On December 5, around five weeks after Gary went missing, the police and RNLI were searching the Tay for an elderly lady missing in Dundee when they found his body.
Catherine said the body was so badly decomposed that they needed to check dental records.
The post mortem stated he’d died by salt water drowning. She was told it appeared to be a “tragic accident”.
But until now, Catherine, who has four other grown up children, has said she had no idea what happened.
She no longer has any contact with Michelle.
Gary, a former pupil of Bell Baxter High School in Cupar, had joined the Black Watch eight years before his death. He had served in Hong Kong, Kosovo and spent four months in Iraq.
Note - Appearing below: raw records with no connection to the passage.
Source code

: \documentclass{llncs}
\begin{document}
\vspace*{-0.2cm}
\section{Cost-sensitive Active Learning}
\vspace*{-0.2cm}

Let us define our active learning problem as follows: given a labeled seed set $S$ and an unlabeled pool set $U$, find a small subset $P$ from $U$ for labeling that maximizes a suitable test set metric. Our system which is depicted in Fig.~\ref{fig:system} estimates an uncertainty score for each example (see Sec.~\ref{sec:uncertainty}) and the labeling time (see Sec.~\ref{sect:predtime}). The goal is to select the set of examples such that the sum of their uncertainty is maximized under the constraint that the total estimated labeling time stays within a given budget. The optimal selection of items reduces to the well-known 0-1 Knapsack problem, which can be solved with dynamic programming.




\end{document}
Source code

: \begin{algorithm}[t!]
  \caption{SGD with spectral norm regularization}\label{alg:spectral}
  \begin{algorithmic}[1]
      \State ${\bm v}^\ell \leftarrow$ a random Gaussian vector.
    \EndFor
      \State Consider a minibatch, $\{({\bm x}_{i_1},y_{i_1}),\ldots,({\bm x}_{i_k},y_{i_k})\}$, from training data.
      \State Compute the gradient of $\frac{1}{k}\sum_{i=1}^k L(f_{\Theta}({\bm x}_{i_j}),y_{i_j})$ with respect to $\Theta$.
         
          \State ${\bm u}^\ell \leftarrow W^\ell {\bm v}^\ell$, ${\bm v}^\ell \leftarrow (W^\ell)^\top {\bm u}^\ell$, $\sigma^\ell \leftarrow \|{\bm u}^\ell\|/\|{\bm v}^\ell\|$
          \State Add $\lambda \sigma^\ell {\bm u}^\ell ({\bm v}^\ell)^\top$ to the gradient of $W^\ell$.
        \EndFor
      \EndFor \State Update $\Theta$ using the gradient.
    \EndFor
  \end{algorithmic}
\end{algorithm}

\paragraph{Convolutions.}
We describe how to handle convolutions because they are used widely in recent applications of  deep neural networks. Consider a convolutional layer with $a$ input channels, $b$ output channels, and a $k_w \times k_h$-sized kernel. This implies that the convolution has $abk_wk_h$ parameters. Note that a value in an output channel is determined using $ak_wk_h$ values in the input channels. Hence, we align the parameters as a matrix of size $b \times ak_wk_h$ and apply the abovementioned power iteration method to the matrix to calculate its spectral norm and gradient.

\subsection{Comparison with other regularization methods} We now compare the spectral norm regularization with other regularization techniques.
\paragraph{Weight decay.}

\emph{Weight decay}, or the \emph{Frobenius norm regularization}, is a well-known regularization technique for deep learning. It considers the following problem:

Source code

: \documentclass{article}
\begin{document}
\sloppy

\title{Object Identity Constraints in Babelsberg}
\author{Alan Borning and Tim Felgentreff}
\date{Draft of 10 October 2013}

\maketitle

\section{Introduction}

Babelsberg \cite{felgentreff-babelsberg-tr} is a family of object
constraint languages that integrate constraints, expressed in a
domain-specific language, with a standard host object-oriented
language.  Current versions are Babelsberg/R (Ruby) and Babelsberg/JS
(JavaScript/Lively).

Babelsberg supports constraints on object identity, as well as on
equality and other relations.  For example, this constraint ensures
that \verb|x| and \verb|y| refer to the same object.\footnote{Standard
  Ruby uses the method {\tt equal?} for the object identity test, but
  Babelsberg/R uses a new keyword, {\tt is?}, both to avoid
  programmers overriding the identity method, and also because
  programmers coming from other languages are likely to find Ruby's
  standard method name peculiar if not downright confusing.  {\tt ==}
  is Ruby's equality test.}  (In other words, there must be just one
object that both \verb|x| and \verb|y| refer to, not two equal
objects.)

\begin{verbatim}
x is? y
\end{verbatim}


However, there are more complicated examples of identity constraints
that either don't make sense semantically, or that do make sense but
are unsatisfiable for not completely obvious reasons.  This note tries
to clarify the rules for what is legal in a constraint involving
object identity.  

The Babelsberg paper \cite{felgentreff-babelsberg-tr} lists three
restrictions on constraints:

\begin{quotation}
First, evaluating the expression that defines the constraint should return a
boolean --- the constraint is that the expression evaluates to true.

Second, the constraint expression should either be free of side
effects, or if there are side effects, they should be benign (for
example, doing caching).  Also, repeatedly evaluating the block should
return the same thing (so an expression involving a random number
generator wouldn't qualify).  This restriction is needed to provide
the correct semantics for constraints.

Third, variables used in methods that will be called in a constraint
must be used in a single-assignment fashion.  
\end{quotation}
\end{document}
His military funeral was held at Kirkcaldy Crematorium on December 16, 2003, and his ashes were buried with his grandparents in Falkland Cemetery.
Mrs Kinnear, whose son was opposed to the controversial 2003 invasion of Iraq, has been assisted with her case by North East Fife MP Stephen Gethins.
Mr Gethins said: “The wars of recent years in Iraq, Afghanistan and elsewhere have come at a high cost in terms of lives lost by UK and other service personnel, and those who have died in the countries affected.
“However, the cost of the conflict does not end when our armed services return home; the trauma of war can have a huge impact on their physical and mental health and also affect their families.
“That is why it is so important that we take care of our veterans when they come back. Veterans like Gary can be deeply affected by their experiences and the scars, seen and unseen, that remain.
“At this year’s Remembrance commemorations spare a thought for those, like Gary and his family, affected by war and the heavy price they have paid.”
The Ministry of Defence has said it treats Post Traumatic Stress Disorder as a “top priority”.
It says it has robust systems in place, at home and on operations, to help those that need support and is committed to reducing the stigma of mental illness to encourage more personnel to come forward with any problems.
Thousands leave the Armed Forces every year and the vast majority make a successful transition to civilian life, the MoD says.
But for those that have difficulty making the adjustment there is still a wide range of help and support available.